What we were seeing when we first looked at Cost Explorer:

S3 charges up significantly — but S3 storage metrics hadn't moved
GuardDuty charges had roughly doubled from the prior month baseline
CloudTrail charges were elevated and climbing week-over-week
All three were moving together, which immediately suggested a common cause

The correlated spike across three services was the first useful signal. These aren't services that typically move in lockstep. S3 storage costs go up when you add data. GuardDuty costs scale with the volume of events it analyzes. CloudTrail costs scale with API call volume. For all three to spike simultaneously pointed toward something that was generating unusually high read/write activity and API call volume at the same time.

The Problem

Pulling the Thread

The first thing we did was separate the storage components of S3 from the request components.
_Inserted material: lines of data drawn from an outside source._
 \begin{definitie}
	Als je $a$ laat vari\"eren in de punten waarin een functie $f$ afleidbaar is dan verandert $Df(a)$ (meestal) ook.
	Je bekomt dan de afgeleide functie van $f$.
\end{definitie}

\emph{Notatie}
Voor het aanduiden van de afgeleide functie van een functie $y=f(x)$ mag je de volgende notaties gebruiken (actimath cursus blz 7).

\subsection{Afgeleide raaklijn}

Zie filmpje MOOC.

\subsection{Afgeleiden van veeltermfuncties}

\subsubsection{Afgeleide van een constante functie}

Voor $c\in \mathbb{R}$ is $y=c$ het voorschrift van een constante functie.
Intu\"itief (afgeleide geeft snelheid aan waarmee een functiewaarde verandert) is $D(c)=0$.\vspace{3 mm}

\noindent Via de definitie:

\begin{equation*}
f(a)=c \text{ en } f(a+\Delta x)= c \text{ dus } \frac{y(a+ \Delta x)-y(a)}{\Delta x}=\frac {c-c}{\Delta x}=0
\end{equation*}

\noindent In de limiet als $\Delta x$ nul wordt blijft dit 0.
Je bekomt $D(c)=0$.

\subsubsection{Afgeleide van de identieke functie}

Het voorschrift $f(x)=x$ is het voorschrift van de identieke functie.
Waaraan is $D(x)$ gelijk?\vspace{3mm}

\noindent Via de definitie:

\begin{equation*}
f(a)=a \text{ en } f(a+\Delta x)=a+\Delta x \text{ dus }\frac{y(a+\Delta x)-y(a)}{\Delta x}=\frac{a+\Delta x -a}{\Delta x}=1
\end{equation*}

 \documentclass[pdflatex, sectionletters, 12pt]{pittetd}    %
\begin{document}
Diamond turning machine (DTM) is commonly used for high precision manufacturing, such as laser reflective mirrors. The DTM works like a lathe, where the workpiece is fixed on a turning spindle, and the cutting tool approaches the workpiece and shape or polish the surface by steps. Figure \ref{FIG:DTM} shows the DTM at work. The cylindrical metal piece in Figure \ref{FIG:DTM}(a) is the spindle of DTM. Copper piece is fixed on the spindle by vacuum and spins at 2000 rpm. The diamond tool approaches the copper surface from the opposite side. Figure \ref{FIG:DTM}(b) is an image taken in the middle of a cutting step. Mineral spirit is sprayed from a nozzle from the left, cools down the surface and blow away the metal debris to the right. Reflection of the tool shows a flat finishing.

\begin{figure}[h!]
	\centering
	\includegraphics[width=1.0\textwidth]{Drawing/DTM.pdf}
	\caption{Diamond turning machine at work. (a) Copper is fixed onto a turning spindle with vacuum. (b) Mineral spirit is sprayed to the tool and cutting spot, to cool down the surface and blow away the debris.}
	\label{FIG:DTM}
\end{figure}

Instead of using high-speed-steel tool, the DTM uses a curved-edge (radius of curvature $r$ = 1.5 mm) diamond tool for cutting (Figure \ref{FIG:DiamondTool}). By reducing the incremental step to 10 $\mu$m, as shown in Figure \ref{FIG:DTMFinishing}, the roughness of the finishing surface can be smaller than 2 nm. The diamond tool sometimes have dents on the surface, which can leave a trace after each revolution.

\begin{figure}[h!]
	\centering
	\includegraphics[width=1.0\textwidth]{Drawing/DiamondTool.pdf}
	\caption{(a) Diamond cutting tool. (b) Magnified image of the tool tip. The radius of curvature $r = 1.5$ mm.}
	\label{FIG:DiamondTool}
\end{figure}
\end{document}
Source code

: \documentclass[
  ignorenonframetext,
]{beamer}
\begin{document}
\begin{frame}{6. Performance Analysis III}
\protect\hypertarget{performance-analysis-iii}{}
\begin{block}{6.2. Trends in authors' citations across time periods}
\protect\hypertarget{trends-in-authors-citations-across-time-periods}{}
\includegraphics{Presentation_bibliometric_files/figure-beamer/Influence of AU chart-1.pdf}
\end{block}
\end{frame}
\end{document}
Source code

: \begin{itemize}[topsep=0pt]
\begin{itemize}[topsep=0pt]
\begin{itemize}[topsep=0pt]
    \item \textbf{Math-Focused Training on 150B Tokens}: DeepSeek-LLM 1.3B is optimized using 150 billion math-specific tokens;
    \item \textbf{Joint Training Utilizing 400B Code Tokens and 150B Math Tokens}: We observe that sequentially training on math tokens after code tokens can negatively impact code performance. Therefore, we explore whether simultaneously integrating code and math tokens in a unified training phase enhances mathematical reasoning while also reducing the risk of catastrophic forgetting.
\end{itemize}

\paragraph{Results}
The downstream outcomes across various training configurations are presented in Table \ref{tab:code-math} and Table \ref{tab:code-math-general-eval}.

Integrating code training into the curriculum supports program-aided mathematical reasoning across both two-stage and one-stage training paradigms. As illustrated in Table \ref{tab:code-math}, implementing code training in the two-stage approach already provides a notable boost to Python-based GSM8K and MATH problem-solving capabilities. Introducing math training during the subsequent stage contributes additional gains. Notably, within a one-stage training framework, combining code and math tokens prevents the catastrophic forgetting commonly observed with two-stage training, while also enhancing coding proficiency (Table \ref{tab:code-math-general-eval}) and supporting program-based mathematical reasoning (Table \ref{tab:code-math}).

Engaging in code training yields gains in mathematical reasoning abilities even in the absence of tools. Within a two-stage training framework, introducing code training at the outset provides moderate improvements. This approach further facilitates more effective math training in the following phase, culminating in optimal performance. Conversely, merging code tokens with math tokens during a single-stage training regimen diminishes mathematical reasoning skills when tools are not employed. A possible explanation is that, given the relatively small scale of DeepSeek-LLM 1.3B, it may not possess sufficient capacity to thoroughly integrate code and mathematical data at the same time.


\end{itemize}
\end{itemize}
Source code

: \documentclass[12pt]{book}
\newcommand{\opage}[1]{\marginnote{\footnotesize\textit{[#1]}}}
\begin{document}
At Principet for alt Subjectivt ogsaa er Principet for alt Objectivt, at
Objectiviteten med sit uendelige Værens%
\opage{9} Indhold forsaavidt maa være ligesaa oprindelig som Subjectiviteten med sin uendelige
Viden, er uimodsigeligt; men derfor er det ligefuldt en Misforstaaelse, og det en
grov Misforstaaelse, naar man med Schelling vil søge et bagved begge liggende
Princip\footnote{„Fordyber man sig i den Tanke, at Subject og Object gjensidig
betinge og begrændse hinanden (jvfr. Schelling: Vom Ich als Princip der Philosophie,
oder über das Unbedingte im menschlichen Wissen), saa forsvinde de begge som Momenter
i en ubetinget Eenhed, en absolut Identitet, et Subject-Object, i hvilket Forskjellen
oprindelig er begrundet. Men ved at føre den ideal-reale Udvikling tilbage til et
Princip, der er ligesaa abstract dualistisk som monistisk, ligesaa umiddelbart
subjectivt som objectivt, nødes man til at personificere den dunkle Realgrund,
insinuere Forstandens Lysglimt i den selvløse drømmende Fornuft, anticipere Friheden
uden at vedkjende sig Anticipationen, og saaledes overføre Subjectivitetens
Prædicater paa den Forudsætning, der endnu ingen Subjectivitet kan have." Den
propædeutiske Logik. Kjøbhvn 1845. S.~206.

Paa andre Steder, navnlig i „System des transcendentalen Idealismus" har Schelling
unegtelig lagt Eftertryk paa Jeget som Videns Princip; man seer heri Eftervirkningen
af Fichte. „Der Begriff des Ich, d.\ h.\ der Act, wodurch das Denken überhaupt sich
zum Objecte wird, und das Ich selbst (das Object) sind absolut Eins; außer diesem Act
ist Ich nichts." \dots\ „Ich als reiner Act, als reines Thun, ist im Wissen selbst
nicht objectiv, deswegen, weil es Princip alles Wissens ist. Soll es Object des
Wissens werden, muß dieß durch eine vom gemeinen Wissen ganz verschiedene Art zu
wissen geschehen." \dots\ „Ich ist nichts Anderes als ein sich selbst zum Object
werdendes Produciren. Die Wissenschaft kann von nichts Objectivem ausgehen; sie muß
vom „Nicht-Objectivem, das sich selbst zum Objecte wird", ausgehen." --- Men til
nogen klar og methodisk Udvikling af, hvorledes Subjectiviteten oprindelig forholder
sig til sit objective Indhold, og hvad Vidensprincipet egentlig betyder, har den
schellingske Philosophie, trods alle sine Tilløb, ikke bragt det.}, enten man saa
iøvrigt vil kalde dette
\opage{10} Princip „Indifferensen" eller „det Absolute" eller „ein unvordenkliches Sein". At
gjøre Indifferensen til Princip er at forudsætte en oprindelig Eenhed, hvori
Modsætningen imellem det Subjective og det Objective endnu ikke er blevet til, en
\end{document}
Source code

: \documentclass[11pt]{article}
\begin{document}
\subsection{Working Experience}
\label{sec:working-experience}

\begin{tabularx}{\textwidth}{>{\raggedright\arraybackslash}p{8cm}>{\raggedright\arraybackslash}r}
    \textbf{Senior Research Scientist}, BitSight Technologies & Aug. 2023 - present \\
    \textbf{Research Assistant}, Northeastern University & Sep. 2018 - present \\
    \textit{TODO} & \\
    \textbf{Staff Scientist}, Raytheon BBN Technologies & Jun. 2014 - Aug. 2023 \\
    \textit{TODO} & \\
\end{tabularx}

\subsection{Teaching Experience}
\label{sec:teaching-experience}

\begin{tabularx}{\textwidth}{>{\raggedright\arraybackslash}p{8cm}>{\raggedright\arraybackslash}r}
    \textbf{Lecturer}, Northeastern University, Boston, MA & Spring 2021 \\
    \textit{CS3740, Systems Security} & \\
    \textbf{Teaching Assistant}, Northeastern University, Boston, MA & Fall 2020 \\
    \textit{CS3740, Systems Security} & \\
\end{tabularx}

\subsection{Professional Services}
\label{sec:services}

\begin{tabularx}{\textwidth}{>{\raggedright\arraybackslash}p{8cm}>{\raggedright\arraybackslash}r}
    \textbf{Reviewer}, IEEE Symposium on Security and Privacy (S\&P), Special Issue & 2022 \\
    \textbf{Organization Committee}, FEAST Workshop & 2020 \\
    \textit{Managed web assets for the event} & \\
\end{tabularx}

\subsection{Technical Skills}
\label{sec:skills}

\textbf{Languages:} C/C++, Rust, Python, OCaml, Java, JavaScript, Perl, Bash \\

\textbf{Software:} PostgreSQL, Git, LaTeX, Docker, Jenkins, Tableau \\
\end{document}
S3 billing has two distinct parts that people often conflate: what you pay to store data, and what you pay for the API requests (GET, PUT, LIST, etc.) made against that data.

Storage was flat. Requests were through the roof.

S3 Cost Breakdown — 3 Month Comparison

MONTH

Why GuardDuty and CloudTrail Were Also Affected

This is the part that makes the Elastio situation particularly expensive and easy to misdiagnose.

GuardDuty pricing is based on the volume of data sources it analyzes. One of those sources is S3 data event logs. When something starts repeatedly scanning S3, GuardDuty is analyzing every one of those events. More S3 API activity = more GuardDuty analysis volume = higher GuardDuty bill. The two are directly coupled in a way that isn't obvious until you've seen it happen.

CloudTrail similarly bills on the volume of API events recorded (beyond the free tier of management events). S3 data events — if enabled — are recorded by CloudTrail for every GET, PUT, and LIST operation. A scanning tool hitting S3 thousands of times per hour generates an equivalent flood of CloudTrail records.

The three services were amplifying each other's costs because they were all downstream of the same event source: relentless, repeated S3 API calls.

Key Insight

S3 data event logging creates a cost multiplier effect. One tool scanning S3 aggressively doesn't just spike S3 costs — it proportionally inflates every AWS service that has S3 data events as an input. GuardDuty and CloudTrail are the most common amplifiers.

Identifying the Source

Once we knew it was S3 API activity, the next step was finding what was generating it. We pulled CloudTrail logs filtered to S3 data events and looked at the userIdentity field — specifically the arn of the principal making the calls.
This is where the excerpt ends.